Limitations: The safety net is Python-specific. Non-Python files (.gitignore, README.md, etc.) are not analyzed.

3-Column Cockpit with Resizable Splitter (Sprint 25)

Decision: The Maestro tab uses a 3-column layout with a QSplitter: left (execution panel: progress bar + subtask list), center (chat), right (detail tabs: Agentes, Diagrama, Log, Bash).

Why:

  • Resizable, not static: QSplitter lets users adjust column widths while keeping default proportions. The center column naturally takes remaining space.
  • No layout thrashing: Column proportions are stable during workflow execution — subtask status changes don't resize chat or detail panels.
  • Subtask dashboard: Left panel shows a QProgressBar + subtask list with status icons (✅🔵❌⏳). Driven by subtask_list key in emit_stats payloads.
  • Split status/diagram: Sprint 26 split the status log and Mermaid diagram into two separate QTextBrowser widgets in a QSplitter — prevents status messages from overwriting diagram content and vice versa.
  • Framework choice: PySide6 (Qt for Python) was chosen over Flet/Flutter/Electron for native desktop performance, mature widget library, and deep customization options.

Context Compression at 90%

Decision: When the conversation history exceeds 90% of MAX_CONTEXT_TOKENS (default 128,000), the context is compressed before the next LLM call.

Why:

  • Prevent API errors: Sending messages beyond the model's context window causes API errors. Compression at 90% leaves a 10% safety margin for the response.
  • Compression strategy: ContextManager.compress_history() trims old messages, preserves system prompts, and keeps recent conversation turns intact. The compressed target is 70% of max tokens.
  • Transparent to the user: Compression happens automatically before each call() and call_stream(). No user action required.

PostgreSQL URL Rewriting

Decision: The database URL (postgresql://) is rewritten to postgresql+asyncpg:// at engine creation time.

Why: SQLAlchemy's async engine requires the asyncpg driver prefix. Users configure a standard postgresql:// URL in .env, and the system transparently adds the +asyncpg suffix. This keeps configuration simple and portable.

Implementation: core/database.py:70-72:

async_url = settings.database_url.replace("postgresql://", "postgresql+asyncpg://").replace(
    "postgres://", "postgresql+asyncpg://"
)

Loop-Aware Async Engine

Decision: The async engine is recreated when the running event loop changes (e.g., per-test event loops in pytest-asyncio).
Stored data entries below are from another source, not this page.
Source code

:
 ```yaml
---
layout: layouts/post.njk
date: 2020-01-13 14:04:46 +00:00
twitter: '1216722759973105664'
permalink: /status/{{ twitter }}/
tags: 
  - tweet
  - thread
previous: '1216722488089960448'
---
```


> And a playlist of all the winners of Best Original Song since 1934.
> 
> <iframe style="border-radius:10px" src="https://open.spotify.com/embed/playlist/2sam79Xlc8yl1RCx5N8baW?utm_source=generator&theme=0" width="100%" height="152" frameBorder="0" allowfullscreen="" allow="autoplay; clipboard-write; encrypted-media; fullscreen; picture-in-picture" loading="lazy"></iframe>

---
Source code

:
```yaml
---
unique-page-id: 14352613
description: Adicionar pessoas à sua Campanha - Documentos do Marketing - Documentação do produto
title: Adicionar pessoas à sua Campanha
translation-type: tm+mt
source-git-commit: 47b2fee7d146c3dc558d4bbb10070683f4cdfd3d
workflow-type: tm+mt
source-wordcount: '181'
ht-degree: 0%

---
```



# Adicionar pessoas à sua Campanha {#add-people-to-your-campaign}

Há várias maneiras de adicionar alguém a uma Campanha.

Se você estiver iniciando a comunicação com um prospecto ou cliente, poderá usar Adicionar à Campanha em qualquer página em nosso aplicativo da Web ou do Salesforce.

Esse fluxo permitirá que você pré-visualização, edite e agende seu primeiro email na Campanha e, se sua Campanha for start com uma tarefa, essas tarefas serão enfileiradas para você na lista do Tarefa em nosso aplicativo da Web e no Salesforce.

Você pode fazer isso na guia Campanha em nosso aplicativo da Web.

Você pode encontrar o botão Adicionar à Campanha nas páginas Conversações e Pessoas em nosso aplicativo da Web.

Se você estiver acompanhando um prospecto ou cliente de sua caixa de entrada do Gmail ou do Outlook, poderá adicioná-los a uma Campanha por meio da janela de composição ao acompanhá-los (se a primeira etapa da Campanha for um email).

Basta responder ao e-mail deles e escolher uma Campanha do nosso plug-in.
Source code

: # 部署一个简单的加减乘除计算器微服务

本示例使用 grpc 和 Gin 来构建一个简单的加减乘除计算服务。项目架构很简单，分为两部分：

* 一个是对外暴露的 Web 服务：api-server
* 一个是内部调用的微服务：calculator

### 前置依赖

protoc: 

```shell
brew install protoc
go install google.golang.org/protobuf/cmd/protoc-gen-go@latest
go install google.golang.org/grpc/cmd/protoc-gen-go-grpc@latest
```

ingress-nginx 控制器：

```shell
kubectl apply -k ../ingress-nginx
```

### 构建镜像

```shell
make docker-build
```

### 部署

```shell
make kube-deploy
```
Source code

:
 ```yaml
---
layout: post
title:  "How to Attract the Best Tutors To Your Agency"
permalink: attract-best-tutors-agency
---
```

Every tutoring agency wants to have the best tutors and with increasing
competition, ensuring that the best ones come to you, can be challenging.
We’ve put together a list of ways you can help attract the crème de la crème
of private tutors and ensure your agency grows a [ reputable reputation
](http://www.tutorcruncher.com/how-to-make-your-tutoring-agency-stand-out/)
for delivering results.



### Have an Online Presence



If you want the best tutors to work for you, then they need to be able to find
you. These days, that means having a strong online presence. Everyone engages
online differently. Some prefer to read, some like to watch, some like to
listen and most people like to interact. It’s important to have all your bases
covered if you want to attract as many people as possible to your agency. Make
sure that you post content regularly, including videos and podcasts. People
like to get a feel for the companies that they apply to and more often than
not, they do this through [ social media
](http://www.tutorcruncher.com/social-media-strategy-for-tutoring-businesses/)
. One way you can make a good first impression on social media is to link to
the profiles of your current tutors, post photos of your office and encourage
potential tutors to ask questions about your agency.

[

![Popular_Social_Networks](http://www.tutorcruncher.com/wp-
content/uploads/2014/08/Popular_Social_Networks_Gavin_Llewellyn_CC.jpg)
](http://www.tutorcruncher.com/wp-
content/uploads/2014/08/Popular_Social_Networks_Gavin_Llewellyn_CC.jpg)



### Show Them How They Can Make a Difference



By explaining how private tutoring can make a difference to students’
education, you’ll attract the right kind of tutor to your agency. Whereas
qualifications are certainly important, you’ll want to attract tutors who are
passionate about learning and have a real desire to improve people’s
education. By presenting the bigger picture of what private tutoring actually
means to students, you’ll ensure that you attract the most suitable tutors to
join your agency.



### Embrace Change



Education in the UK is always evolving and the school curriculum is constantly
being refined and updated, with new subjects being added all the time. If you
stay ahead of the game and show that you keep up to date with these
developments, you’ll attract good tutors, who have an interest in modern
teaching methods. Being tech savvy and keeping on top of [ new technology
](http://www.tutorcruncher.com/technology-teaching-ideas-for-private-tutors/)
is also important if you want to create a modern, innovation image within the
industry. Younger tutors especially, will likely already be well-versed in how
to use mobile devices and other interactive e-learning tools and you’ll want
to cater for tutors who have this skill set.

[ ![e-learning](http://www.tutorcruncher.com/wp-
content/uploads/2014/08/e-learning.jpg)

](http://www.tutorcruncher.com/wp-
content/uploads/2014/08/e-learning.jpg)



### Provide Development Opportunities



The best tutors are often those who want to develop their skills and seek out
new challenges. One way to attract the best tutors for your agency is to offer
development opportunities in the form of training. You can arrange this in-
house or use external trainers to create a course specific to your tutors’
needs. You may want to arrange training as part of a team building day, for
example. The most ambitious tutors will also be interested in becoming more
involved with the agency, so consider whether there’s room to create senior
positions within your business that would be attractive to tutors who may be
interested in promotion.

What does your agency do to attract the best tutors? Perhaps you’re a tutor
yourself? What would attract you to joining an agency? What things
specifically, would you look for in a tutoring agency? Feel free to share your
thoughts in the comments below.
Why: asyncpg connections are bound to the event loop that created them. Reusing an engine across different event loops causes "bound to a different loop" errors. The loop-aware engine in _get_async_engine() detects loop changes and transparently recreates the engine and session factory.

Implementation: core/database.py:55-83 — compares _engine_loop to _current_running_loop() and drops the stale engine on mismatch.